I thought we were through with the Bad Writing subject for the moment, but now I’m not so sure. Maybe it’s one of those subjects that one is never through with – not until it goes away, at least.
A kind (and horrified) reader has sent me this delightful example. And the writer is from Norway, too! Wouldn’t you think they would know better? I have this idea (very essentialist of me, really) that Scandinavians in general and particularly Norwegians are sensible people, not the kind of people who are inexplicably impressed by Bad Writing and seized with an uncontrollable need to imitate same. Why do I think that, I wonder. I don’t know – something to do with Roald Amundsen perhaps, and their relative good behavior during World War II, and their general reputation for stolid imperturbability. But then there’s lutefisk – maybe it’s rather like lutefisk. (That’s a pretty Seattleish joke. Seattle is a very Norwegian city, and I have friends who joke about lutefisk and their stolid imperturbable parents and grandparents.) (The friends’ parents and grandparents more than the lutefisks’, but either way, really.)
Enough fooling about; down to business. As my colleague the sociologist said about this article when I forwarded it to him, ‘it would be possible to write sensibly about the way in which conceptions of body normalcy are influenced by social discourse but they just have to write stupidly about it, don’t they!’ Don’t they though.
The body is a discursive reality. It is a site for the production of meaning. One meaning produced is that of deviance, or difference. The means of production are located in the interactions of the human sciences and the ideas of mainstream culture. Science measures and counts, while mainstream culture fears the unknown and longs for stability.
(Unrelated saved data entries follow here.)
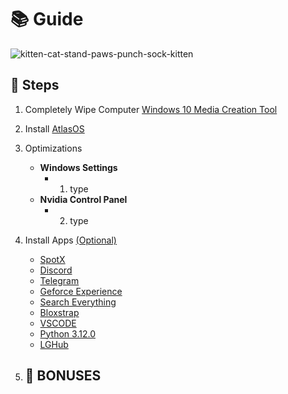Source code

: # 📚 **Guide**

![kitten-cat-stand-paws-punch-sock-kitten](https://github.com/user-attachments/assets/2f78bfb7-2912-4165-9a4e-be6ec3ee9437)

## 👣 **Steps**
1. Completely Wipe Computer
   [Windows 10 Media Creation Tool](https://www.microsoft.com/en-us/software-download/windows10)
2. Install [AtlasOS](https://atlasos.net/)
3. Optimizations
   - **Windows Settings**
      - 1. type
   - **Nvidia Control Panel**
      - 2. type
4. Install Apps <ins>(Optional)</ins>
   - [SpotX](https://github.com/SpotX-Official/SpotX)
   - [Discord](https://discord.com/)
   - [Telegram](https://telegram.org/)
   - [Geforce Experience](https://www.nvidia.com/en-us/geforce/geforce-experience/download/)
   - [Search Everything](https://www.voidtools.com/downloads/)
   - [Bloxstrap](https://bloxstrap.org/)
   - [VSCODE](https://code.visualstudio.com/)
   - [Python 3.12.0](https://www.python.org/downloads/release/python-3120/)
   - [LGHub](https://www.logitechg.com/en-us/innovation/g-hub.html?srsltid=AfmBOor-0aslBw0nkoQl78XDfQgVEu3lrMrEnGTjPAN0Nw2Hiff5dAJ0)

5. 🎁 **BONUSES**
   -
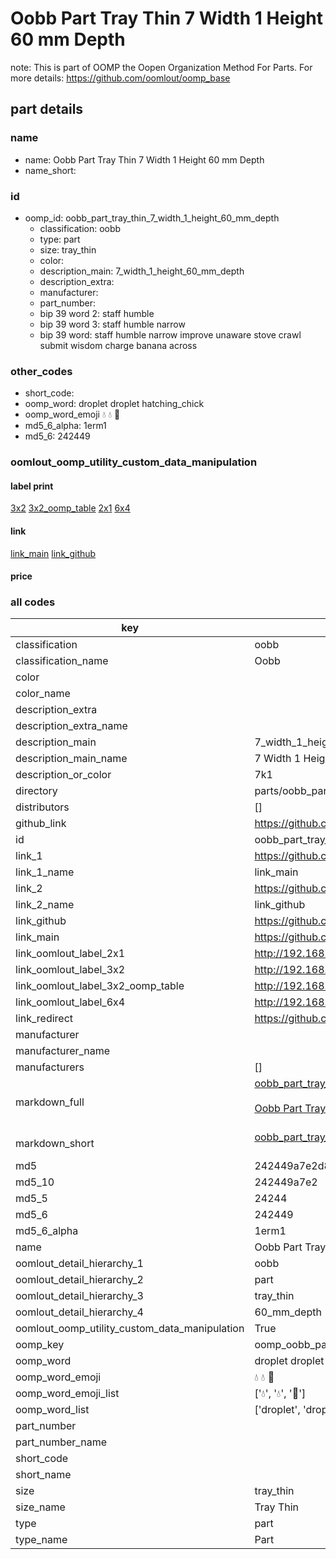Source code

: # Oobb Part Tray Thin 7 Width 1 Height 60 mm Depth  

note: This is part of OOMP the Oopen Organization Method For Parts. For more details: https://github.com/oomlout/oomp_base

##  part details
  







### name
* name: Oobb Part Tray Thin 7 Width 1 Height 60 mm Depth
* name_short: 
### id
* oomp_id: oobb_part_tray_thin_7_width_1_height_60_mm_depth
  * classification: oobb
  * type: part
  * size: tray_thin
  * color: 
  * description_main: 7_width_1_height_60_mm_depth
  * description_extra: 
  * manufacturer: 
  * part_number: 
  * bip 39 word 2: staff humble
  * bip 39 word 3: staff humble narrow
  * bip 39 word: staff humble narrow improve unaware stove crawl submit wisdom charge banana across

### other_codes
* short_code: 
* oomp_word: droplet droplet hatching_chick
* oomp_word_emoji :droplet: :droplet: :hatching_chick:
* md5_6_alpha: 1erm1
* md5_6: 242449






### oomlout_oomp_utility_custom_data_manipulation
#### label print
[3x2](http://192.168.1.245:1112/?label=oomp%201erm1)
[3x2_oomp_table](http://192.168.1.108:1112/?label=oomp%201erm1)
[2x1](http://192.168.1.242:1112/?label=oomp%201erm1)
[6x4](http://192.168.1.55:1112/?label=oomp%201erm1)    

#### link

[link_main](https://github.com/oomlout/oomlout_oomp_version_1_messy/tree/main/parts/oobb_part_tray_thin_7_width_1_height_60_mm_depth) [link_github](https://github.com/oomlout/oomlout_oomp_version_1_messy/tree/main/parts/oobb_part_tray_thin_7_width_1_height_60_mm_depth)                             

#### price







### all codes 
| key | value |  
| --- | --- |  
| classification | oobb |  
| classification_name | Oobb |  
| color |  |  
| color_name |  |  
| description_extra |  |  
| description_extra_name |  |  
| description_main | 7_width_1_height_60_mm_depth |  
| description_main_name | 7 Width 1 Height 60 mm Depth |  
| description_or_color | 7k1 |  
| directory | parts/oobb_part_tray_thin_7_width_1_height_60_mm_depth |  
| distributors | [] |  
| github_link | https://github.com/oomlout/oomlout_oomp_part_src/tree/main/parts/oobb_part_tray_thin_7_width_1_height_60_mm_depth |  
| id | oobb_part_tray_thin_7_width_1_height_60_mm_depth |  
| link_1 | https://github.com/oomlout/oomlout_oomp_version_1_messy/tree/main/parts/oobb_part_tray_thin_7_width_1_height_60_mm_depth |  
| link_1_name | link_main |  
| link_2 | https://github.com/oomlout/oomlout_oomp_version_1_messy/tree/main/parts/oobb_part_tray_thin_7_width_1_height_60_mm_depth |  
| link_2_name | link_github |  
| link_github | https://github.com/oomlout/oomlout_oomp_version_1_messy/tree/main/parts/oobb_part_tray_thin_7_width_1_height_60_mm_depth |  
| link_main | https://github.com/oomlout/oomlout_oomp_version_1_messy/tree/main/parts/oobb_part_tray_thin_7_width_1_height_60_mm_depth |  
| link_oomlout_label_2x1 | http://192.168.1.242:1112/?label=oomp%201erm1 |  
| link_oomlout_label_3x2 | http://192.168.1.245:1112/?label=oomp%201erm1 |  
| link_oomlout_label_3x2_oomp_table | http://192.168.1.108:1112/?label=oomp%201erm1 |  
| link_oomlout_label_6x4 | http://192.168.1.55:1112/?label=oomp%201erm1 |  
| link_redirect | https://github.com/oomlout/oomlout_oomp_version_1_messy/tree/main/parts/oobb_part_tray_thin_7_width_1_height_60_mm_depth |  
| manufacturer |  |  
| manufacturer_name |  |  
| manufacturers | [] |  
| markdown_full | [oobb_part_tray_thin_7_width_1_height_60_mm_depth](none)<br>[](none)<br>[Oobb Part Tray Thin 7 Width 1 Height 60 Mm Depth](none)<br><br> |  
| markdown_short | [oobb_part_tray_thin_7_width_1_height_60_mm_depth](none)<br><br> |  
| md5 | 242449a7e2d806575af63721261bbea0 |  
| md5_10 | 242449a7e2 |  
| md5_5 | 24244 |  
| md5_6 | 242449 |  
| md5_6_alpha | 1erm1 |  
| name | Oobb Part Tray Thin 7 Width 1 Height 60 mm Depth |  
| oomlout_detail_hierarchy_1 | oobb |  
| oomlout_detail_hierarchy_2 | part |  
| oomlout_detail_hierarchy_3 | tray_thin |  
| oomlout_detail_hierarchy_4 | 60_mm_depth |  
| oomlout_oomp_utility_custom_data_manipulation | True |  
| oomp_key | oomp_oobb_part_tray_thin_7_width_1_height_60_mm_depth |  
| oomp_word | droplet droplet hatching_chick |  
| oomp_word_emoji | :droplet: :droplet: :hatching_chick: |  
| oomp_word_emoji_list | [':droplet:', ':droplet:', ':hatching_chick:'] |  
| oomp_word_list | ['droplet', 'droplet', 'hatching_chick'] |  
| part_number |  |  
| part_number_name |  |  
| short_code |  |  
| short_name |  |  
| size | tray_thin |  
| size_name | Tray Thin |  
| type | part |  
| type_name | Part |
Through an exchange relation they establish the discourse of normality and differentiate normal and deviant bodies. In this way, bodies have become a site of political struggle over what is normal and what is not normal.
Science measures and counts? And that’s all? And mainstream culture longs for stability and fears the unknown? All of mainstream culture? Really? Could that be a bit oversimplified? Is that the function of overcomplicated jargon, I often wonder – to disguise the oversimplification of the actual thinking?
In disability studies, two discourses defining the disabled body are identified. The first is founded in modernist thinking and defined by the keyword, normality. The second, founded in postmodernist thinking, is defined by the keyword, difference…With reference to pre-modern perceptions of disability, in the first edition of his book Stiker nominates the anti-psychiatry movements as a promising empirical case that makes a potential contribution to understanding disability through difference. An essential part of Stiker’s book is the normative standpoint he takes in favour of difference. He clearly states the celebration of difference as a road to human life, and that the passion for similarity is a potential for social violence leading to repression and rejection.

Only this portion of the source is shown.